Este artículo, que conste, no pretende recomendarles Copenhagen cowboy. Se trata más bien de una sesión de terapia personal en público que no me ayudará a entenderme mejor a mí mismo, pero me servirá de desahogo autocrítico. ¿Y de qué va Copenhagen cowboy? Buena pregunta. Intentaré responderla, pero no prometo nada muy relevante (antes destacaré que la dirección es, cuando menos, peculiar, que casi todo está iluminado con luces rojas como de burdel y que hay cierto abuso del trávelin circular de entre 180 y 360 grados). Por lo que creí entender, todo gira en torno a una chica llamada Miu (Angela Bondalovic) que es una especie de mujer talismán que trae buena suerte y cuyo origen no se nos aclara (en un capítulo dice que su madre la vendió a los siete años, pero en el siguiente asegura que a esa edad fue abducida por extraterrestres). Miu se mueve por el inframundo criminal de Copenhague, frecuentando ambientes tóxicos como el de una banda balcánica de trata de blancas o una pandilla de narcotraficantes asiáticos. Aunque es más bien canija, Miu reparte hostias como panes y domina las artes marciales. Los malos de la función son incomprensibles, y la buena también, aunque se intuye cierto misticismo compatible con la convivencia con la chusma y el reparto de sopapos monumentales (vamos, que es una mezcla de Chuck Norris y el Siddharta de Herman Hesse).
Una chaladura descomunal
Tras estar a punto de abandonar el visionado en el segundo episodio, seguí tragándome la serie porque, aunque me importaba un rábano la abstrusa trama, había algo en ella que me llevaba a intentar averiguar a donde pretendía ir a parar el señor Refn. Copenhagen cowboy tiene, pues, virtudes hipnóticas: hay algo en la dirección, en la iluminación y en los detalles que atraviesan toda la historia (a destacar la presencia constante de unos cerdos y de un asesino en serie cuyos padres están chiflados y creen haber fabricado un peculiar súper héroe) que te mantiene clavado a la pantalla, aunque tu mente te insinúe que podrías ponerte a buscar prados más verdes (y menos rojizos). Y así es como llegas al final de Copenhagen cowboy sin haber entendido nada, sin saber muy bien qué has hecho durante seis horas en tan particular universo y, desde luego, sin intuir quién demonios es el vaquero de Copenhague del título.

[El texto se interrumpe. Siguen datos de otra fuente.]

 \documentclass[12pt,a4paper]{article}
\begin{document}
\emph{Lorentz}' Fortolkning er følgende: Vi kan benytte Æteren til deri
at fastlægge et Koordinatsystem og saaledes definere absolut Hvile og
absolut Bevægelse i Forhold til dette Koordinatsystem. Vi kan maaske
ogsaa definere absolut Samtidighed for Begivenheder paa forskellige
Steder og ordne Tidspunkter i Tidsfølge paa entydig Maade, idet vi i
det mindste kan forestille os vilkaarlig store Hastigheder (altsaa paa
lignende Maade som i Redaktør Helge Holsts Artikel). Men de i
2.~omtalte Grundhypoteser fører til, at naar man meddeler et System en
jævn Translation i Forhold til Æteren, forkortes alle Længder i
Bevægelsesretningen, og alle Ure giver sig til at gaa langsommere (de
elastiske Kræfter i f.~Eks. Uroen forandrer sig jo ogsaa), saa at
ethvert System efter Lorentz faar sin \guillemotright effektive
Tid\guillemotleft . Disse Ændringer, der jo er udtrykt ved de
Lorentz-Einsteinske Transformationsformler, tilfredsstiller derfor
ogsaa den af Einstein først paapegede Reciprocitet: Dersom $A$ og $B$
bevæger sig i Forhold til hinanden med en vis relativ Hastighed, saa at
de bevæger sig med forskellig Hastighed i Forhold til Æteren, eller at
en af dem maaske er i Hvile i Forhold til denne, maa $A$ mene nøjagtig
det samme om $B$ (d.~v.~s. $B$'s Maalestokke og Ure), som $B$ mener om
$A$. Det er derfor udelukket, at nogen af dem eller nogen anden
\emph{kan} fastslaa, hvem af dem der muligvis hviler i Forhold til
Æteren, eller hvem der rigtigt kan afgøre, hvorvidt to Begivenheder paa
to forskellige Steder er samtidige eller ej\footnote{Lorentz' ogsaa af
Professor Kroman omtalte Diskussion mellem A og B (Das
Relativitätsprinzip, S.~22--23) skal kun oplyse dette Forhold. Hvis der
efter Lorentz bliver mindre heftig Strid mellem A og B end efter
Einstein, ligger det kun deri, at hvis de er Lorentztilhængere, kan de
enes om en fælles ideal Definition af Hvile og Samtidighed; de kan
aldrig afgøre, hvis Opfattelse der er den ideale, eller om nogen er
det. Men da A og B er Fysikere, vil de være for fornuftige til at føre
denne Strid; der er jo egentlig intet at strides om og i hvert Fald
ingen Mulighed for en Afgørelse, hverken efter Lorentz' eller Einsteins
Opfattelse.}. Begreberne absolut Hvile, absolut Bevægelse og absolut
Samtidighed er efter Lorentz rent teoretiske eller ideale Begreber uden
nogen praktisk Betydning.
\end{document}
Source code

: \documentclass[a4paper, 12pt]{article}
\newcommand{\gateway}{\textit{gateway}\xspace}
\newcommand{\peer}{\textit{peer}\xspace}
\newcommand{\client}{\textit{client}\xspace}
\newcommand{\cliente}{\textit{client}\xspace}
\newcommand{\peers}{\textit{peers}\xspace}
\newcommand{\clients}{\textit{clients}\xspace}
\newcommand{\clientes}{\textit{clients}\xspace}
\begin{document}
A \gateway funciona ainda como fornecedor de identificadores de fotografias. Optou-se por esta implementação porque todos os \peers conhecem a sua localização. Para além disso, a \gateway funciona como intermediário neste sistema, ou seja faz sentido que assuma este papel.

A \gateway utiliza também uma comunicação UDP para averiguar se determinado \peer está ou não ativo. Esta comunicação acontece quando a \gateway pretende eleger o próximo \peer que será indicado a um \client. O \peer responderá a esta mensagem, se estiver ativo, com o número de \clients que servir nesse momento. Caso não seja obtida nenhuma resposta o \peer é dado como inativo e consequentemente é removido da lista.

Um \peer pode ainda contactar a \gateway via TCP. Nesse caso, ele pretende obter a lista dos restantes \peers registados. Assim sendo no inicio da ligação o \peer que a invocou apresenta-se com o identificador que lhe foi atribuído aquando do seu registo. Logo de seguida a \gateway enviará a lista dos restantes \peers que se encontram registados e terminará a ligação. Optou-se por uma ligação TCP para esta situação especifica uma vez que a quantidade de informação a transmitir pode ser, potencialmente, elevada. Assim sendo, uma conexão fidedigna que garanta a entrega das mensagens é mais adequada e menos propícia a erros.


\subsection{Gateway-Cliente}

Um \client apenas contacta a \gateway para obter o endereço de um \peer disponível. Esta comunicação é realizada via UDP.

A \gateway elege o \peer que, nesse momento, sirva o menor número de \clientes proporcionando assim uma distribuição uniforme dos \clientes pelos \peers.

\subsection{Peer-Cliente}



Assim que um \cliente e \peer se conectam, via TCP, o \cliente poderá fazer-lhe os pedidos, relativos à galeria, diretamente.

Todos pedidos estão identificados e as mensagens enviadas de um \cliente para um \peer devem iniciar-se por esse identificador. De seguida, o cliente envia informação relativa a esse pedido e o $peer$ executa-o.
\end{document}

Copenhagen cowboy es una pesadilla en la que se está extrañamente a gusto, contra todo pronóstico. Una chaladura descomunal que no se entiende cómo ha pasado todos los filtros de Netflix hasta conseguir ser rodada, aunque como la falta de criterio es, para bien o para mal, una marca de la casa, intuyo que las iniciales NRW han debido ser fundamentales a la hora de su aprobación.
Dicho lo cual, no sé si recomendarles que la vean o sugerirles que se alejen de ella como de la peste. No puedo hacer otra cosa, ya que yo mismo no acabo de entender cómo he logrado tragármela entera. Y aunque me he prometido no ver la segunda temporada, si llega a rodarse, no me extrañaría que a la hora de la verdad volviera a romper mi promesa de no ver nada de Nicolas Winding Refn. Quedan advertidos.